Regularly monitor available space and usage with:

df -h

Expected Output:

Filesystem      Size  Used Avail Use% Mounted on
/dev/sdb1        99G   60M   94G   1% /mnt/mydata

This output shows disk usage for all mounted file systems, including the newly created one. Use this information to ensure the file system has enough space for your needs.

III. Permissions and Ownership

To control who can access your mounted file system, set ownership and permissions.

Change ownership to a specific user and group:

sudo chown user:group /mnt/mydata

No output means the command succeeded.

Set permissions:

sudo chmod 755 /mnt/mydata

Again, no output indicates success.

These commands set the ownership of /mnt/mydata to a specified user and group. The chmod command assigns permissions, where 755 means the owner has read, write, and execute permissions, while others have read and execute only.

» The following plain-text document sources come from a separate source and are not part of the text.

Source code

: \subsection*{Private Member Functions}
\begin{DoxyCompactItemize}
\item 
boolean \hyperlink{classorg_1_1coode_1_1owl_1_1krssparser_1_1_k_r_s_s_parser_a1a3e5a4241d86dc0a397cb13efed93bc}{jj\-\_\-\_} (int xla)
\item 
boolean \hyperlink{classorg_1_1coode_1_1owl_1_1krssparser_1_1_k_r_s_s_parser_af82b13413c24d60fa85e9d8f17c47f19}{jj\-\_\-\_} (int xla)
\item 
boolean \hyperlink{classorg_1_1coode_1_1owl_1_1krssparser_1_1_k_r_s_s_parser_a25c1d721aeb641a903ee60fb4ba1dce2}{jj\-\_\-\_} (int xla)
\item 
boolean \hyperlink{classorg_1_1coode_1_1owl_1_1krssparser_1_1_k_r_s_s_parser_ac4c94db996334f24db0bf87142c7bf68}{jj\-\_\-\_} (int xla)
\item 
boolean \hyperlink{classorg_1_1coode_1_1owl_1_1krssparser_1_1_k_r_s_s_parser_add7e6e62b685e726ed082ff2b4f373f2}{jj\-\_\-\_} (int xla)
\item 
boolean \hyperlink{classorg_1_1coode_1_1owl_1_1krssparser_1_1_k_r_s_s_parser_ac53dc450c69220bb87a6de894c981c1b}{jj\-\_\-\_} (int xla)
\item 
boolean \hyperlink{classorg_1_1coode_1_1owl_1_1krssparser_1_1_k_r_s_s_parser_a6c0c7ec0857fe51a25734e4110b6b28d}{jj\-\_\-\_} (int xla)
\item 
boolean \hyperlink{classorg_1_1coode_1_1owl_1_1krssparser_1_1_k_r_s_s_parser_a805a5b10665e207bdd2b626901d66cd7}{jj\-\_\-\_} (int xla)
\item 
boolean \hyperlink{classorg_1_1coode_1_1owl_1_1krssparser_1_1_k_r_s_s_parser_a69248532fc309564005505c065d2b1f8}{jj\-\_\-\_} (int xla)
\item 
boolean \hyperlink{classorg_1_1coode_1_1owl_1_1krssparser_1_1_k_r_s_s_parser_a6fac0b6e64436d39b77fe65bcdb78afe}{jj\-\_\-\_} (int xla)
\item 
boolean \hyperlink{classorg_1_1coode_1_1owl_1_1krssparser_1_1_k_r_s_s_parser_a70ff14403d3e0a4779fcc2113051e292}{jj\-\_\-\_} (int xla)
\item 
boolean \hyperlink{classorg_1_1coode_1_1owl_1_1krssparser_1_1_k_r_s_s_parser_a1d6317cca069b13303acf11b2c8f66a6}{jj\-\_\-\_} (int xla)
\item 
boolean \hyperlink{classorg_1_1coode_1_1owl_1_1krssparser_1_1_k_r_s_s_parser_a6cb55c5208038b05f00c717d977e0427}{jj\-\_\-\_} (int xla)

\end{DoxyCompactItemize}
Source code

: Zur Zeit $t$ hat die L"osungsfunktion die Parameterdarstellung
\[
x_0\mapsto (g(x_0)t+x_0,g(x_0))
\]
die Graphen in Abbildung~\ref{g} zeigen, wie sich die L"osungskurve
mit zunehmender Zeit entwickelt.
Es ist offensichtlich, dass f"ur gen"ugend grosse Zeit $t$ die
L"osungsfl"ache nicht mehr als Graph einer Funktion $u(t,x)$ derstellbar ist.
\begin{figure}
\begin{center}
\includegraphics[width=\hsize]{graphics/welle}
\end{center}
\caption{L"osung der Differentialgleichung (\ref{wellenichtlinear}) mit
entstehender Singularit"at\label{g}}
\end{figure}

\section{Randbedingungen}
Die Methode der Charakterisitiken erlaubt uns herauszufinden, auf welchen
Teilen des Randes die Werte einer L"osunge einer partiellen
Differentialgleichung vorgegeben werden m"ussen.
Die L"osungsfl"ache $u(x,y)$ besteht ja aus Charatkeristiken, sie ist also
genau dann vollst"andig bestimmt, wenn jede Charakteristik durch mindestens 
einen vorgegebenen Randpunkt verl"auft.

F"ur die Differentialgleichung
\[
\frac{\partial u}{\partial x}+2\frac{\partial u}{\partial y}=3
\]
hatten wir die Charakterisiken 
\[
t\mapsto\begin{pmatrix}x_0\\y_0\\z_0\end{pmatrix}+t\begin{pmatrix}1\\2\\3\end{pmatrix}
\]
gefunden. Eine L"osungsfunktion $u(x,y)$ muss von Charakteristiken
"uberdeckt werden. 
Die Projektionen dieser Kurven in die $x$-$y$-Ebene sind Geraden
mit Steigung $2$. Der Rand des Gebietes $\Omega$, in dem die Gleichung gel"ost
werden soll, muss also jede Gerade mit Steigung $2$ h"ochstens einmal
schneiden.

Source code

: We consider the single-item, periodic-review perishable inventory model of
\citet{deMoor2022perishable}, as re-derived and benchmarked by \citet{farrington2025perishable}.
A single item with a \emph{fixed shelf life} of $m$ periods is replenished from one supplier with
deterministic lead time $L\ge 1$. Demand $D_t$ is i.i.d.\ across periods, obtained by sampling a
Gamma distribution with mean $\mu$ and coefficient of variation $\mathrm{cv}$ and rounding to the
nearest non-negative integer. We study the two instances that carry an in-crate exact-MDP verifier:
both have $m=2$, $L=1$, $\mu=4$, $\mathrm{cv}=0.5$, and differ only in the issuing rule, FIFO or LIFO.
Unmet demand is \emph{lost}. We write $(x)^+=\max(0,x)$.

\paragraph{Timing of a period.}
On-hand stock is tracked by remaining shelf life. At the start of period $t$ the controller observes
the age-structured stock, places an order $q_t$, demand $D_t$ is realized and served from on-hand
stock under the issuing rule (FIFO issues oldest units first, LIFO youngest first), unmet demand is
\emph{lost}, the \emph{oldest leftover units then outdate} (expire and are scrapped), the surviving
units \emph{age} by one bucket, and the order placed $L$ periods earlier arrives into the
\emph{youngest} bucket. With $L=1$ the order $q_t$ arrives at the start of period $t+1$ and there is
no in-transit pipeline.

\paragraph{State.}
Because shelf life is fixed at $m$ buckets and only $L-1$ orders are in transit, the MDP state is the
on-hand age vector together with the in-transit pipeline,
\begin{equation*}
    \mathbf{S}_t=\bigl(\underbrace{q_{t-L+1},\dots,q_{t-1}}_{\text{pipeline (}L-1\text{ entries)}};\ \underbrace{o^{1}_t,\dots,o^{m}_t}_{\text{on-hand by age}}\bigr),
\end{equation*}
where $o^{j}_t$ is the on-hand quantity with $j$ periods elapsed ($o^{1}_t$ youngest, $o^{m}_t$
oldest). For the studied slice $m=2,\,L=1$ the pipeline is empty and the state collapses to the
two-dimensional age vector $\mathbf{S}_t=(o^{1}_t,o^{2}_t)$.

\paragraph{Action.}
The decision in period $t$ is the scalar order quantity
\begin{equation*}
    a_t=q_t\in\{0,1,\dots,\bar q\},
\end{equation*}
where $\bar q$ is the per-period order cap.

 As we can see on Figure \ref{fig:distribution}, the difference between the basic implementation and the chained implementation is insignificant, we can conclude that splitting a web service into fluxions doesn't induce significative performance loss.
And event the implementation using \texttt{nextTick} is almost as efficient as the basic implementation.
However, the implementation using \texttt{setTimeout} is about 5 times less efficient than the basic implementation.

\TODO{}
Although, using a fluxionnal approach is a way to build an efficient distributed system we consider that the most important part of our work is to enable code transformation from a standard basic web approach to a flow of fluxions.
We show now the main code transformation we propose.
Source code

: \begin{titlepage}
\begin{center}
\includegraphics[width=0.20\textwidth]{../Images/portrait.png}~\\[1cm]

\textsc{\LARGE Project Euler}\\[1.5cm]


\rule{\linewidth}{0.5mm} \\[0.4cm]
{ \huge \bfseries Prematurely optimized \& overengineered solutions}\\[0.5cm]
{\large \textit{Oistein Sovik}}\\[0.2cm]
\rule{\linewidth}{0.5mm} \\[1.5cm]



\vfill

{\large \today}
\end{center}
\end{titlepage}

IV. Security Considerations

When storing sensitive data, consider additional security measures, such as encryption and access control.

Encryption:

Use LUKS (Linux Unified Key Setup) to encrypt the partition:

sudo cryptsetup luksFormat /dev/sdb1

Expected Output:

WARNING!
========
This will overwrite data on /dev/sdb1 irrevocably.

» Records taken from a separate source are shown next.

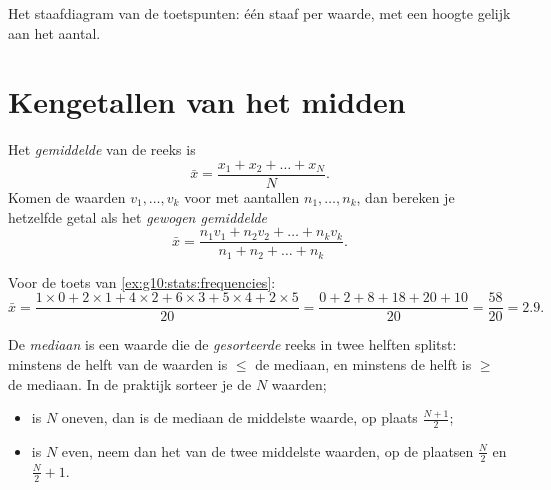 \begin{omfigure}

{\small Het staafdiagram van de toetspunten: één staaf per waarde, met een
hoogte gelijk aan het aantal.}
\end{omfigure}

\section{Kengetallen van het midden}

\begin{definition}[Gemiddelde]\label{def:g10:stats:mean}
Het \emph{gemiddelde} van de reeks is
\[
\bar x = \frac{x_1 + x_2 + \dots + x_N}{N}.
\]
Komen de waarden $v_1, \dots, v_k$ voor met aantallen $n_1, \dots, n_k$, dan
bereken je hetzelfde getal als het \emph{gewogen gemiddelde}
\[
\bar x = \frac{n_1 v_1 + n_2 v_2 + \dots + n_k v_k}{n_1 + n_2 + \dots + n_k}.
\]
\end{definition}

\begin{example}\label{ex:g10:stats:mean}
Voor de toets van \cref{ex:g10:stats:frequencies}:
\[
\bar x = \frac{1 \times 0 + 2 \times 1 + 4 \times 2 + 6 \times 3
+ 5 \times 4 + 2 \times 5}{20}
= \frac{0 + 2 + 8 + 18 + 20 + 10}{20}
= \frac{58}{20} = 2.9 .
\]
\end{example}

\begin{definition}[Mediaan]\label{def:g10:stats:median}
De \emph{mediaan} is een waarde die de \emph{gesorteerde}
reeks in twee helften splitst: minstens de helft van de waarden is $\leq$ de
mediaan, en minstens de helft is $\geq$ de mediaan. In de praktijk sorteer je
de $N$ waarden;
\begin{itemize}
  \item is $N$ oneven, dan is de mediaan de middelste waarde, op plaats
        $\frac{N+1}{2}$;
  \item is $N$ even, neem dan het  van de twee middelste waarden, op
        de plaatsen $\frac N2$ en $\frac N2 + 1$.
\end{itemize}
\end{definition}


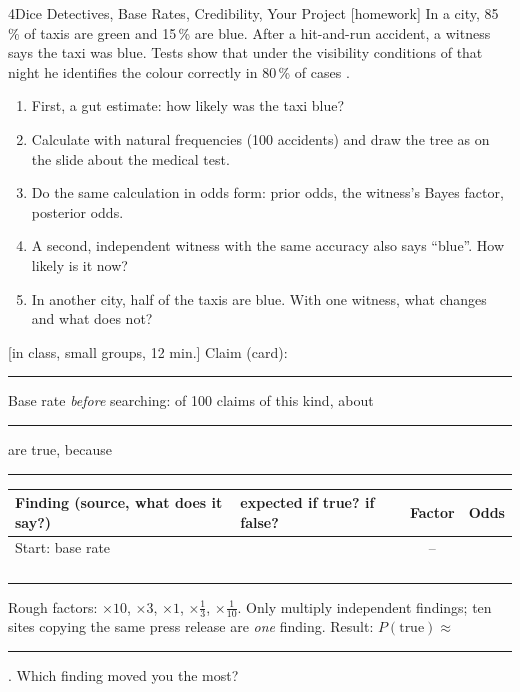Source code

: \begin{uebungsblattb}{4}{Dice Detectives, Base Rates, Credibility, Your Project}
[homework]
In a city, 85\,\% of taxis are green and 15\,\% are blue. After a
hit-and-run accident, a witness says the taxi was blue. Tests show that
under the visibility conditions of that night he identifies the colour
correctly in 80\,\% of cases \parencite{tversky1982evidential}.
\begin{enumerate}
  \item First, a gut estimate: how likely was the taxi blue?
  \item Calculate with natural frequencies (100 accidents) and draw the
    tree as on the slide about the medical test.
  \item Do the same calculation in odds form: prior odds, the witness's
    Bayes factor, posterior odds.
  \item A second, independent witness with the same accuracy also says
    \enquote{blue}. How likely is it now?
  \item In another city, half of the taxis are blue. With one witness,
    what changes and what does not?
\end{enumerate}

[in class, small groups, 12 min.]
Claim (card): \rule{0.7\textwidth}{0.3pt}

Base rate \emph{before} searching: of 100 claims of this kind, about
\rule{12mm}{0.3pt} are true, because\\ \rule{\textwidth}{0.3pt}

\begin{center}
\small
\renewcommand{\arraystretch}{1.7}
\begin{tabular}{|p{}|p{}|c|c|}
\hline
\textbf{Finding} (source, what does it say?) & \textbf{expected if true? if false?} & \textbf{Factor} & \textbf{Odds} \\ \hline
Start: base rate & & -- & \hspace{12mm} \\ \hline
 & & & \\ \hline
 & & & \\ \hline
 & & & \\ \hline
 & & & \\ \hline
\end{tabular}
\end{center}
Rough factors: $\times10$, $\times3$, $\times1$, $\times\tfrac13$,
$\times\tfrac1{10}$. Only multiply independent findings; ten sites
copying the same press release are \emph{one} finding.
Result: $P(\text{true})\approx$ \rule{15mm}{0.3pt}. Which finding moved
you the most?


\end{uebungsblattb}
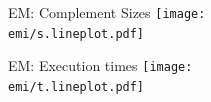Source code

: \documentclass[12pt]{beamer}
\newcommand{\emi}{../results/figures/external/michel}
\begin{document}
\begin{frame}{EM: Complement Sizes}
\centering
\texttt{[image: \\emi/s.lineplot.pdf]}
\end{frame}

\begin{frame}{EM: Execution times}
\centering
\texttt{[image: \\emi/t.lineplot.pdf]}
\end{frame}
\end{document}
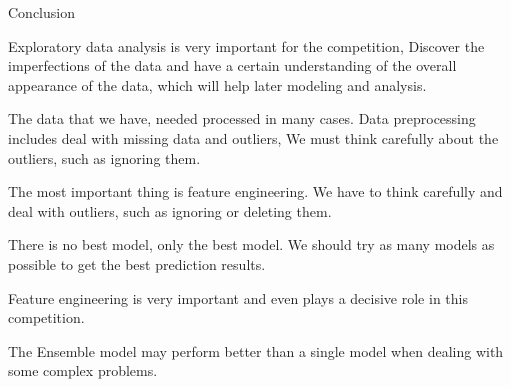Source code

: \documentclass[
 size=12pt,
 paper=smartboard, %
 mode=present, %
 display=slides, %
 style=tuliplab,  %
 pauseslide,
 fleqn,leqno,clock]{powerdot}
\begin{document}
\begin{slide}[toc=,bm=]{Conclusion}
	\begin{description}
		\item Exploratory data analysis is
		      very important for the competition,
		      Discover the imperfections of the
		      data and have a certain understanding
		      of the overall appearance of the data,
		      which will help later modeling and analysis.
		\item The data that we have,
		      needed processed in many cases.
		      Data preprocessing includes
		      deal with missing data and outliers,
		      We must think carefully about the outliers,
		      such as ignoring them.
		\item The most important thing is
		      feature engineering.
		      We have to think carefully and
		      deal with outliers, such as ignoring
		      or deleting them.
		\item There is no best model,
		      only the best model. We should
		      try as many models as possible to
		      get the best prediction results.
		\item Feature engineering is very
		      important and even plays a decisive
		      role in this competition.
		\item The Ensemble model may perform better
		      than a single model when dealing
		      with some complex problems.
	\end{description}



\end{slide}

\begin{wideslide}[toc=,bm=]{}
	\centering
	\twocolumn[
		lcolwidth=0.35\linewidth,
		rcolwidth=0.65\linewidth
	]
	{
	}
	{


		\textcolor{black}{}


	}
\end{wideslide}
\end{document}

Are you sure? (Type uppercase yes): YES
Enter passphrase for /dev/sdb1: 
Verify passphrase:

LUKS prompts for confirmation before encrypting the partition. Follow the prompts to set a passphrase, which will be required for future access.

Access Control (ACL):

To set fine-grained permissions, enable and configure Access Control Lists (ACLs). For example, to grant a user read access:

sudo setfacl -m u:username:r /mnt/mydata

No output, indicating success.

This command grants username read-only access to /mnt/mydata. Use getfacl to verify ACLs or to modify permissions for other users as needed.

Challenges

Can you explain what the root directory is in Linux? How is it different from the root user's home directory?
In the context of the echo command in Linux, what is the relationship between /bin/echo and typing echo at the shell prompt?
Using /dev/random or /dev/urandom, how would you create a file filled with 100 lines of random characters? Can you write a shell command to do this?
What is the purpose of the /bin and /sbin directories in a Linux system? Can you list some of the files you would typically find in these directories and briefly describe what they do?
In a Linux system, what is the purpose of /usr/bin? What kind of files are typically stored in this directory and why?
Can you explain the difference between character and block device drivers in UNIX? Can the ls command be used to determine whether a device file represents a character device or a block device? If so, how?
How do the directories /etc, /usr/bin, /var/log, and /opt differ, and why is it important to understand their distinct roles?
By looking at the contents of /proc/cpuinfo, can you determine the model of your CPU? What command would you use to display this file's contents?
What hidden files might you expect to find in the /root directory? Why might these files be hidden?
What command can you use to create a new file system in Linux? What options does this command typically have, and how are they used?
How can you check disk information and partitions on a device in Linux? Please write down the command you would use and briefly explain its output.
What steps and commands would you use to mount a file system in Linux? Please provide an example command and explain what it does.